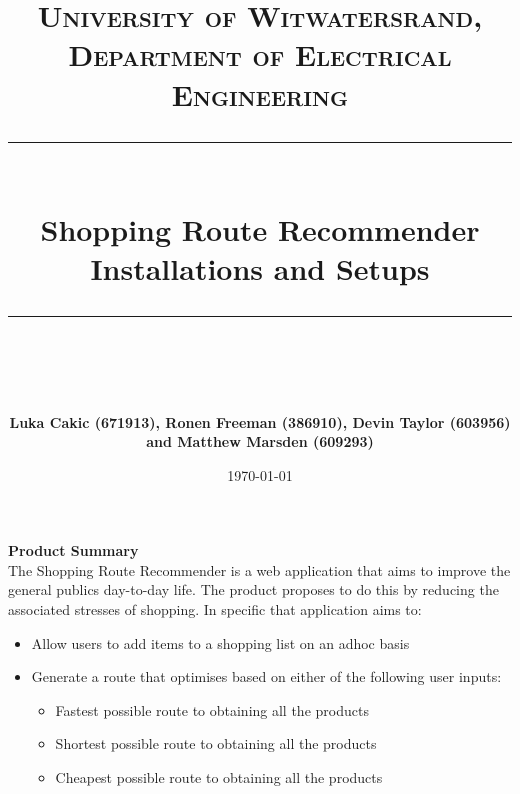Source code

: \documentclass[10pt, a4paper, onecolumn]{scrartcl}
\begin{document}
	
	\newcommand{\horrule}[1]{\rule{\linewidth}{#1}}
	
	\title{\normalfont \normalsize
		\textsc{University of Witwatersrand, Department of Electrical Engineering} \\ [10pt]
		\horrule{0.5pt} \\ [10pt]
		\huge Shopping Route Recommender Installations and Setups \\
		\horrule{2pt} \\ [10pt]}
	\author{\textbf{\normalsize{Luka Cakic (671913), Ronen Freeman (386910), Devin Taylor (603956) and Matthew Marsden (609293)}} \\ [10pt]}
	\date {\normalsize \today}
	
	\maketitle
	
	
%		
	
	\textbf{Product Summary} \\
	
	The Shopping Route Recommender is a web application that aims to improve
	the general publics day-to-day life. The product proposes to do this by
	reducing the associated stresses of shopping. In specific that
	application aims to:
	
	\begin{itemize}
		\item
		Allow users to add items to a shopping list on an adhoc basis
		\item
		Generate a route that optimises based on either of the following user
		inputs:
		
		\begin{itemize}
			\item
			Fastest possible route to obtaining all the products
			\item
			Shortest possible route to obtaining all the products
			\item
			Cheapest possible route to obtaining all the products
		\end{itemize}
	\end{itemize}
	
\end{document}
━━━━━━
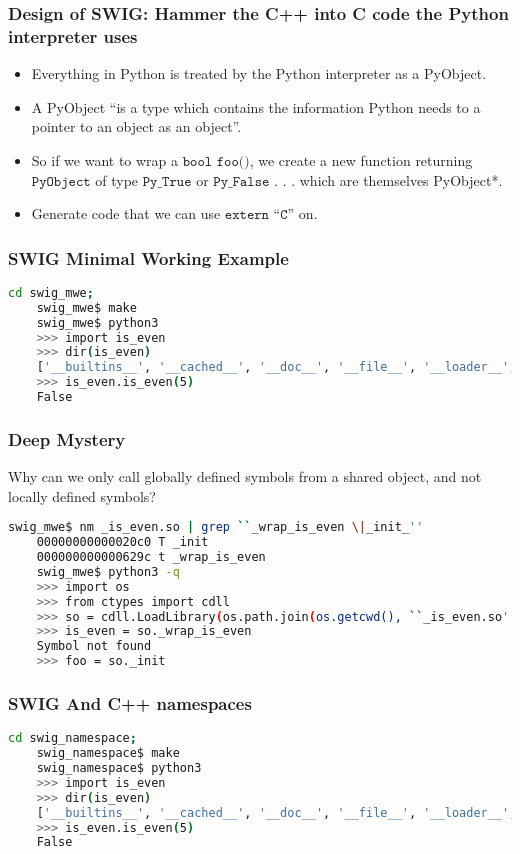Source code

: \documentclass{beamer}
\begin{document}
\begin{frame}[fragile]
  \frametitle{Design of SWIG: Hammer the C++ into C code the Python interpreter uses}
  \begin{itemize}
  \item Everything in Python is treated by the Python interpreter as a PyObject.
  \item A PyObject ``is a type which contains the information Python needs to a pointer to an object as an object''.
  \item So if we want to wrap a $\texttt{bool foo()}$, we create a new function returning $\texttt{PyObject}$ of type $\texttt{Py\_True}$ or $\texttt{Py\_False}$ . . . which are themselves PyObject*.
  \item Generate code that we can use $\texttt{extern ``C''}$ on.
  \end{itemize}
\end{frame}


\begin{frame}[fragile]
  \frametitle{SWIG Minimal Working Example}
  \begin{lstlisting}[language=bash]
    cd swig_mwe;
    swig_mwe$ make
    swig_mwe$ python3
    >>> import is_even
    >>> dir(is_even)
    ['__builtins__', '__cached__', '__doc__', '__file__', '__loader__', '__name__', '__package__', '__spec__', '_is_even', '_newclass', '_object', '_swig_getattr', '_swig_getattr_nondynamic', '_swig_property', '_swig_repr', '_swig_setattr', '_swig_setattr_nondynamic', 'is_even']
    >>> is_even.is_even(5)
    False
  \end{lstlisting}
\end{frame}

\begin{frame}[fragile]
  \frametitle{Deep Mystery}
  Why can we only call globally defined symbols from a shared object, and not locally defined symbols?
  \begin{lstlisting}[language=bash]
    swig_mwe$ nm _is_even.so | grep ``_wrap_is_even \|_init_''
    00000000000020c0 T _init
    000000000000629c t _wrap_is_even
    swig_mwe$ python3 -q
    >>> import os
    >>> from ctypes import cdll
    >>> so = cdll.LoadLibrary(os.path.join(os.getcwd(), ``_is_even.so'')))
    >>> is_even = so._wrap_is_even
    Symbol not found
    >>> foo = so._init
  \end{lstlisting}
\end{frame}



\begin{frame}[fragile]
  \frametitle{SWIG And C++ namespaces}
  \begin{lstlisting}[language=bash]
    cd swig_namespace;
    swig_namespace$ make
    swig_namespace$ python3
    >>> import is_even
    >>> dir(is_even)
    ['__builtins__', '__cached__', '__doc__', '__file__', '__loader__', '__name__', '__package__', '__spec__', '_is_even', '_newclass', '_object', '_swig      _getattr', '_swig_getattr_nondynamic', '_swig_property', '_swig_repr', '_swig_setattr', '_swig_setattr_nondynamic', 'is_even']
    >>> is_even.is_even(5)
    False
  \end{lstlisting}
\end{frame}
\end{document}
━━━━━━
__Exercise__.
Find every line in the records that contains the word "from"; copy those lines.

__Response to this task__.
  Why can we only call globally defined symbols from a shared object, and not locally defined symbols?
    >>> from ctypes import cdll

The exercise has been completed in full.